ガーナ人男性の生活保護訴訟、担当弁護士が語る裁判の狙いとは

ネット上の批判「予想していた」
ライター/SAKISIRU編集部

外国人であることを理由とした生活保護申請の却下は生活保護法違反だとして、千葉市在住のガーナ人男性が今月14日、行政に処分見直しを求める訴訟を千葉地裁に起こした。

このニュースを受け、ネット上では「こんなのを認めたら、日本は働かない外国人だらけになる」「日本をなめるな」「いったん帰国して、健康になってから日本に留学するべき」といった主に批判の声が多数寄せられている。
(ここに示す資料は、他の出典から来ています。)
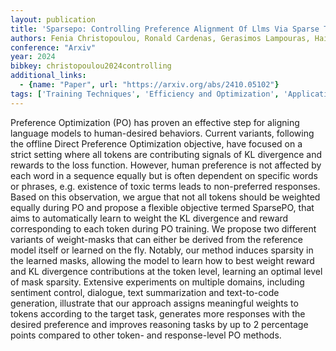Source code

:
 ```yaml
---
layout: publication
title: 'Sparsepo: Controlling Preference Alignment Of Llms Via Sparse Token Masks'
authors: Fenia Christopoulou, Ronald Cardenas, Gerasimos Lampouras, Haitham Bou-ammar, Jun Wang
conference: "Arxiv"
year: 2024
bibkey: christopoulou2024controlling
additional_links:
  - {name: "Paper", url: "https://arxiv.org/abs/2410.05102"}
tags: ['Training Techniques', 'Efficiency and Optimization', 'Applications', 'Reinforcement Learning']
---
```

Preference Optimization (PO) has proven an effective step for aligning
language models to human-desired behaviors. Current variants, following the
offline Direct Preference Optimization objective, have focused on a strict
setting where all tokens are contributing signals of KL divergence and rewards
to the loss function. However, human preference is not affected by each word in
a sequence equally but is often dependent on specific words or phrases, e.g.
existence of toxic terms leads to non-preferred responses. Based on this
observation, we argue that not all tokens should be weighted equally during PO
and propose a flexible objective termed SparsePO, that aims to automatically
learn to weight the KL divergence and reward corresponding to each token during
PO training. We propose two different variants of weight-masks that can either
be derived from the reference model itself or learned on the fly. Notably, our
method induces sparsity in the learned masks, allowing the model to learn how
to best weight reward and KL divergence contributions at the token level,
learning an optimal level of mask sparsity. Extensive experiments on multiple
domains, including sentiment control, dialogue, text summarization and
text-to-code generation, illustrate that our approach assigns meaningful
weights to tokens according to the target task, generates more responses with
the desired preference and improves reasoning tasks by up to 2 percentage
points compared to other token- and response-level PO methods.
※画像はイメージです(Pheelings Media /iStock)

生活保護法の第一条に「国が生活に困窮するすべての国民に対し」と記載されている。条文を読む限りでは、無理筋だと思える裁判だが、弁護士はどのような狙いで訴訟に打って出たのか。そして、勝算はどのくらいあるのだろうか。この裁判の弁護を担当する及川智志弁護士に聞いた。

及川弁護士は、裁判の狙いについて次のように語る。

「もちろん、裁判ですから勝つことが目的です。ただ、簡単ではないことは初めから分かっていますし、勝てたとしても相当長い時間がかかるでしょう。ただ、やらざるを得ないんですね。生活保護を受けられないと、このガーナ人男性は生きていくことができない。もう一つは、今回の裁判はこの原告だけの問題ではないということです。全国的に、コロナ禍で仕事を失い、だけど母国に帰れない外国人が急増しています。そうした人たちが生活保護を受けられるかというと、現行の法律では難しい。この裁判は、日本に外国人が増える中、生活保護法は現状のままで良いのですかという問題提起のためのものでもあります」

ネット上では、「ガーナ大使館に頼れないのか」といった意見も多数寄せされている。もちろん、このガーナ人男性やその支援者たちもガーナ大使館には相談に行った。しかし、具体的な支援には結びつかなかったのだそう。

「もともと大使館というのは、生活保障をするようなところではないのでやむを得ない側面はあります。ガーナ大使館からも支援を受けられない、生活保護も受けられないということで、支援者の方が困ってしまって、私のところに相談に来られました」(及川弁護士)

画像はイメージです(y-studio /iStock)

裁判について、ネット上で批判の声が多数寄せられるであろうことは「予想していた」と及川弁護士は述べる。

反発の声が寄せられることは予想していました。そう思う人が多いのも仕方がないところもあります。ただ、ネット上での意見だけがすべてだと思いません。この裁判は、日本が外国人の“人として生きる権利”を認める国なのかそうではないのかを問う裁判でもあります。一人でも多くの方にこの裁判の存在を知っていただき、少しでも支援者が増えてくれたらと思っています

確かに、日本が外国人の“人として生きる権利”を認めない国と外国に見られてしまえば、ただでさえ低下しつつある国際社会での日本の地位は一層低くなってしまうだろう。政府は外国から優秀な人材に来てもらおうとさまざまな施策を講じているが、外国人から選ばれない国になってしまっても仕方がない。とはいえ、生活保護の範疇を全外国人に拡大してしまえば、日本の財政は一体どうなってしまうのかという不安は付きまとう。

どちらにせよ、この裁判は長引くと思っています。一審でこちらの訴えが認められれば良いのですが、そう簡単ではないでしょうし、そうなった場合は当然、相手側は控訴してきます。最終的には最高裁まで争うことになるでしょう」(及川弁護士)

来年1月には第1回口頭弁論が行われる予定だという。